Ein besonderer Moment entstand, als Callejon-Frontmann Basti für den gemeinsamen Song „Detlef D! Soost“ auf die Bühne „gezaubert“ wurde – eine perfekt genutzte Chance zwischen Haupt- und Supportact.
Auch visuell wurde einiges geboten: Auf der Videowand liefen nicht nur Clips aus Musikvideos, sondern auch Live-Aufnahmen, die direkt in kreative Edits eingebaut wurden. Ebenfalls gab es mehrere Konfettishots! So verschwammen Bühnenrealität und Projektion immer wieder miteinander.

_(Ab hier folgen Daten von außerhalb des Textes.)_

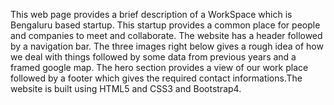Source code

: This web page provides a brief description of a WorkSpace which is Bengaluru based startup. This startup provides a common place for people and companies to meet and collaborate.
The website has a header followed by a navigation bar. The three images right below gives a rough idea of how we deal with things followed by some data from previous years and a framed google map. The hero section provides a view of our work place followed by a footer which gives the required contact informations.The website is built using HTML5 and CSS3 and Bootstrap4.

Die Pause vor der Zugabe nutzten viele in der Halle, um zumindest kurz Luft zu holen – wobei frische Luft zu diesem Zeitpunkt Mangelware war. Mit „Drachentöter“ und „Baggersee“ folgte ein furioser Abschluss, bei dem wohl auch der letzte Zuschauer noch einmal in Bewegung geriet.
Man kann zur Musik von The Butcher Sisters stehen, wie man möchte – doch die Energie, die bei ihren Shows entsteht, ist jedes Mal aufs Neue beeindruckend. Der Hype um die Band wächst spürbar, und nach diesem Abend bleibt vor allem eine Frage: In welchen Locations wird man diese „Zaubershow“ auf der nächsten Tour wohl erleben dürfen?